Exercise aim ->
Transcription, pictures excluded: write out the data below exactly.

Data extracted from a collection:
_ _ _ _ _ _ _

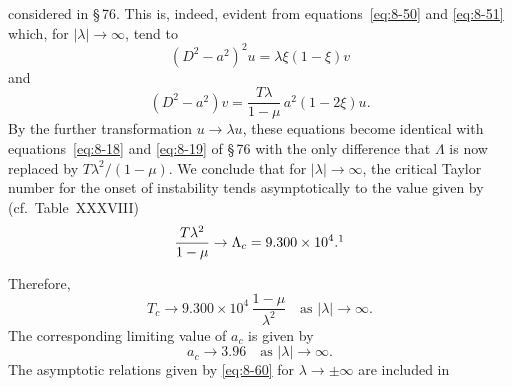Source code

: 

considered in \S\,76. This is, indeed, evident from equations~\eqref{eq:8-50} and \eqref{eq:8-51} which, for $|\lambda|\to\infty$, tend to
\begin{equation}
\label{eq:8-57}
(D^2 - a^2)^2 u = \lambda\xi(1-\xi)v
\end{equation}
and
\begin{equation}
\label{eq:8-58}
(D^2 - a^2)v = \frac{T\lambda}{1-\mu}\,a^2(1-2\xi)u.
\end{equation}
By the further transformation $u \to \lambda u$, these equations become identical with equations~\eqref{eq:8-18} and \eqref{eq:8-19} of \S\,76 with the only difference that $\Lambda$ is now replaced by $T\lambda^2/(1-\mu)$. We conclude that for $|\lambda|\to\infty$, the critical Taylor number for the onset of instability tends asymptotically to the value given by (cf.\ Table~XXXVIII)
\begin{equation}
\label{eq:8-59}
\frac{T\lambda^2}{1-\mu} \to \Lambda_c = 9.300\times 10^4.\footnotemark
\end{equation}

Therefore,
\begin{equation}
\label{eq:8-60}
T_c \to 9.300 \times 10^4\,\frac{1-\mu}{\lambda^2} \quad \text{as } |\lambda| \to \infty.
\end{equation}
The corresponding limiting value of $a_c$ is given by
\begin{equation}
\label{eq:8-61}
a_c \to 3.96 \quad \text{as } |\lambda| \to \infty.
\end{equation}
The asymptotic relations given by \eqref{eq:8-60} for $\lambda \to \pm\infty$ are included in


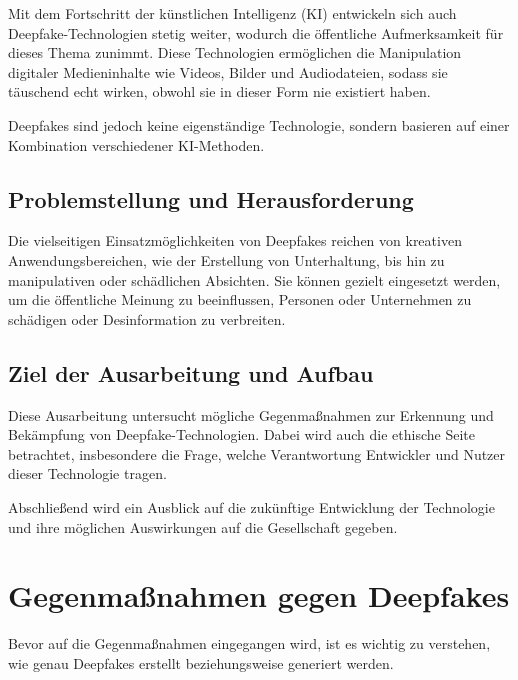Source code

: \documentclass[a4paper,12pt]{article}
\begin{document}
Mit dem Fortschritt der künstlichen Intelligenz (KI) entwickeln sich auch Deepfake-Technologien stetig weiter, wodurch die öffentliche Aufmerksamkeit für dieses Thema zunimmt. 
Diese Technologien ermöglichen die Manipulation digitaler Medieninhalte wie Videos, Bilder und Audiodateien, sodass sie täuschend echt wirken, obwohl sie in dieser Form nie existiert haben.

Deepfakes sind jedoch keine eigenständige Technologie, sondern basieren auf einer Kombination verschiedener KI-Methoden. \cite{BVDW2024}\\

\subsection{Problemstellung und Herausforderung}
Die vielseitigen Einsatzmöglichkeiten von Deepfakes reichen von kreativen Anwendungsbereichen, wie der Erstellung von Unterhaltung, bis hin zu manipulativen oder schädlichen Absichten. 
Sie können gezielt eingesetzt werden, um die öffentliche Meinung zu beeinflussen, Personen oder Unternehmen zu schädigen oder Desinformation zu verbreiten. \cite{CounterExtremism2020}\\

\subsection{Ziel der Ausarbeitung und Aufbau}
Diese Ausarbeitung untersucht mögliche Gegenmaßnahmen zur Erkennung und Bekämpfung von Deepfake-Technologien. 
Dabei wird auch die ethische Seite betrachtet, insbesondere die Frage, welche Verantwortung Entwickler und Nutzer dieser Technologie tragen.  

Abschließend wird ein Ausblick auf die zukünftige Entwicklung der Technologie und ihre möglichen Auswirkungen auf die Gesellschaft gegeben.
\newpage

\section{Gegenmaßnahmen gegen Deepfakes}
Bevor auf die Gegenmaßnahmen eingegangen wird, ist es wichtig zu verstehen, wie genau Deepfakes erstellt beziehungsweise generiert werden.
\end{document}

_ _ _ _ _ _ _

Response to the exercise ->
Source code

: 

considered in \S\,76. This is, indeed, evident from equations~\eqref{eq:8-50} and \eqref{eq:8-51} which, for $|\lambda|\to\infty$, tend to
\begin{equation}
\label{eq:8-57}
(D^2 - a^2)^2 u = \lambda\xi(1-\xi)v
\end{equation}
and
\begin{equation}
\label{eq:8-58}
(D^2 - a^2)v = \frac{T\lambda}{1-\mu}\,a^2(1-2\xi)u.
\end{equation}
By the further transformation $u \to \lambda u$, these equations become identical with equations~\eqref{eq:8-18} and \eqref{eq:8-19} of \S\,76 with the only difference that $\Lambda$ is now replaced by $T\lambda^2/(1-\mu)$. We conclude that for $|\lambda|\to\infty$, the critical Taylor number for the onset of instability tends asymptotically to the value given by (cf.\ Table~XXXVIII)
\begin{equation}
\label{eq:8-59}
\frac{T\lambda^2}{1-\mu} \to \Lambda_c = 9.300\times 10^4.\footnotemark
\end{equation}

Therefore,
\begin{equation}
\label{eq:8-60}
T_c \to 9.300 \times 10^4\,\frac{1-\mu}{\lambda^2} \quad \text{as } |\lambda| \to \infty.
\end{equation}
The corresponding limiting value of $a_c$ is given by
\begin{equation}
\label{eq:8-61}
a_c \to 3.96 \quad \text{as } |\lambda| \to \infty.
\end{equation}
The asymptotic relations given by \eqref{eq:8-60} for $\lambda \to \pm\infty$ are included in


Source code

: \documentclass[a4paper,12pt]{article}
\begin{document}
Mit dem Fortschritt der künstlichen Intelligenz (KI) entwickeln sich auch Deepfake-Technologien stetig weiter, wodurch die öffentliche Aufmerksamkeit für dieses Thema zunimmt. 
Diese Technologien ermöglichen die Manipulation digitaler Medieninhalte wie Videos, Bilder und Audiodateien, sodass sie täuschend echt wirken, obwohl sie in dieser Form nie existiert haben.

Deepfakes sind jedoch keine eigenständige Technologie, sondern basieren auf einer Kombination verschiedener KI-Methoden. \cite{BVDW2024}\\

\subsection{Problemstellung und Herausforderung}
Die vielseitigen Einsatzmöglichkeiten von Deepfakes reichen von kreativen Anwendungsbereichen, wie der Erstellung von Unterhaltung, bis hin zu manipulativen oder schädlichen Absichten. 
Sie können gezielt eingesetzt werden, um die öffentliche Meinung zu beeinflussen, Personen oder Unternehmen zu schädigen oder Desinformation zu verbreiten. \cite{CounterExtremism2020}\\

\subsection{Ziel der Ausarbeitung und Aufbau}
Diese Ausarbeitung untersucht mögliche Gegenmaßnahmen zur Erkennung und Bekämpfung von Deepfake-Technologien. 
Dabei wird auch die ethische Seite betrachtet, insbesondere die Frage, welche Verantwortung Entwickler und Nutzer dieser Technologie tragen.  

Abschließend wird ein Ausblick auf die zukünftige Entwicklung der Technologie und ihre möglichen Auswirkungen auf die Gesellschaft gegeben.
\newpage

\section{Gegenmaßnahmen gegen Deepfakes}
Bevor auf die Gegenmaßnahmen eingegangen wird, ist es wichtig zu verstehen, wie genau Deepfakes erstellt beziehungsweise generiert werden.
\end{document}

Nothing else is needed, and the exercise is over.